Le ragioni del rinvio – L’ala più progressista della Commissione Ue e la stessa presidenza danese del Consiglio avrebbero voluto che le discussioni sui due target andassero avanti in contemporanea per aumentare l’ambizione, invece avverranno separatamente, così come chiesto con insistenza soprattutto dalla Francia e dalla Germania. A cui non ha fatto fatica ad accodarsi l’Italia. La discussione sull’obiettivo al 2040 e, soprattutto, sulle sue condizioni necessarie e abilitanti è stata posticipata al Consiglio dei leader europei del 23 e 24 ottobre, spinta anche dalla richiesta della Germania e considerando le difficoltà interne della politica francese. Nelle stesse settimane, salvo rinvii, anche il Parlamento Europeo dovrà definire la sua posizione riguardo alla proposta della Commissione Ue, che chiede di ridurre le emissioni nette di gas serra del 90 per cento al 2040 (dopo aver smantellato, però, pezzo dopo pezzo il Green Deal). La proposta di legge è arrivata tardi e con una serie di flessibilità per gli Stati che, però, chiedono di più. “Respingiamo l’obiettivo del 90% perché non vediamo la strada tecnologica per raggiungerlo” ha dichiarato il ministro della Repubblica Ceca, Petr Hladik. Ma anche i gruppi politici del Parlamento Europeo sono ancora lontani dal raggiungimento di un accordo. Dopo lo slittamento del voto tra gli stati membri al Consiglio Ambiente (chiesto da oltre 10 paesi tra cui Francia, Germania, Italia, Polonia e Slovacchia), la Commissione Ambiente (Envi) del Parlamento Ue ha deciso di rinviare la sua decisione sul target climatico al 2040 inizialmente previsto per il 23 settembre. L’intenzione è quella di metterla in agenza nella settimana tra il 13 e il 17 ottobre, prima del vertice Ue del 23 ottobre. L’Ndc, invece, dovrebbe essere deciso poco prima della Cop 30 che si terrà a Belem, in Brasile. Secondo Chiara di Mambro, direttrice Strategia Italia e Europa del think tank italiano per il clima Ecco, “la scelta di rimandare la discussione è un rischio ma, in questa fase, anche l’unica strada politicamente percorribile per discutere le condizioni entro cui gli Stati membri vedono l’implementazione del nuovo obiettivo di riduzione delle emissioni al 2040”.

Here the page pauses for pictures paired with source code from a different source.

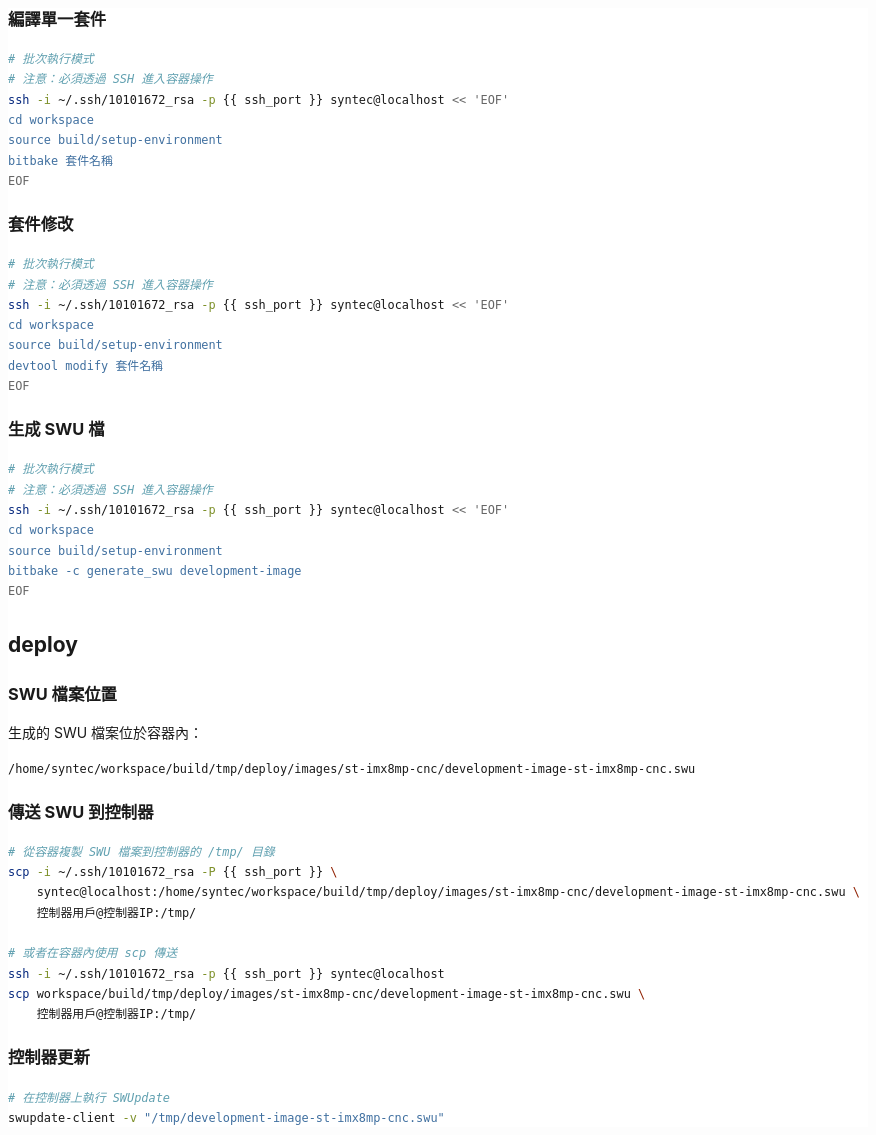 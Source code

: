 ### 編譯單一套件
```bash
# 批次執行模式
# 注意：必須透過 SSH 進入容器操作
ssh -i ~/.ssh/10101672_rsa -p {{ ssh_port }} syntec@localhost << 'EOF'
cd workspace
source build/setup-environment
bitbake 套件名稱
EOF
```

### 套件修改
```bash
# 批次執行模式
# 注意：必須透過 SSH 進入容器操作
ssh -i ~/.ssh/10101672_rsa -p {{ ssh_port }} syntec@localhost << 'EOF'
cd workspace
source build/setup-environment
devtool modify 套件名稱
EOF
```

### 生成 SWU 檔
```bash
# 批次執行模式
# 注意：必須透過 SSH 進入容器操作
ssh -i ~/.ssh/10101672_rsa -p {{ ssh_port }} syntec@localhost << 'EOF'
cd workspace
source build/setup-environment
bitbake -c generate_swu development-image
EOF
```

## deploy

### SWU 檔案位置
生成的 SWU 檔案位於容器內：
```
/home/syntec/workspace/build/tmp/deploy/images/st-imx8mp-cnc/development-image-st-imx8mp-cnc.swu
```

### 傳送 SWU 到控制器
```bash
# 從容器複製 SWU 檔案到控制器的 /tmp/ 目錄
scp -i ~/.ssh/10101672_rsa -P {{ ssh_port }} \
    syntec@localhost:/home/syntec/workspace/build/tmp/deploy/images/st-imx8mp-cnc/development-image-st-imx8mp-cnc.swu \
    控制器用戶@控制器IP:/tmp/

# 或者在容器內使用 scp 傳送
ssh -i ~/.ssh/10101672_rsa -p {{ ssh_port }} syntec@localhost
scp workspace/build/tmp/deploy/images/st-imx8mp-cnc/development-image-st-imx8mp-cnc.swu \
    控制器用戶@控制器IP:/tmp/
```

### 控制器更新
```bash
# 在控制器上執行 SWUpdate
swupdate-client -v "/tmp/development-image-st-imx8mp-cnc.swu"
```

La dichiarazione d’intenti – Il vertice, quindi, si è concentrato sulla dichiarazione d’intenti, che propone di ridurre le emissioni Ue tra il 66,3% e il 72,5% al 2035 riflettendo due possibili traiettorie per il raggiungimento della neutralità climatica al 2050 (già previsto dalla legge): una lineare tra il 2030 e il 2050 (quindi 66,3% al 2035) e una che riflette la proposta della Commissione di un taglio emissivo del 90% al 2040 (quindi 72,5% al 2035) come richiesto dal Comitato consultivo scientifico europeo sui cambiamenti climatici e dalla valutazione d’impatto della Commissione europea. Non si tratta di un Ndc definitivo che, quindi, dovrà necessariamente essere presentato almeno prima della Cop, che si svolgerà tra il 10 e il 21 novembre. Tra l’altro, proprio in queste ore, l’Australia ha fissato un nuovo obiettivo di riduzione delle sue emissioni di gas serra, con il governo che intende tagliarle tra il 62% e il 70% rispetto ai livelli del 2005 entro il 2035. Secondo il ministro Pichetto Fratin il rinvio rappresenta “una decisione di grande responsabilità e un forte segnale politico che riconosce la complessità e l’impatto strategico di questo dossier, che non può essere affrontato senza un chiaro indirizzo del Consiglio Europeo”. Il rischio, per Pichetto, è che gli Stati membri si trovino “ancora una volta” di fronte a “obiettivi inapplicabili e a costi insostenibili per i propri cittadini e le proprie imprese. E ribadisco ancora una volta, perché sappiamo quanto sia costato alle economie nazionali dover ottemperare a degli obblighi derivanti da scelte ideologiche”.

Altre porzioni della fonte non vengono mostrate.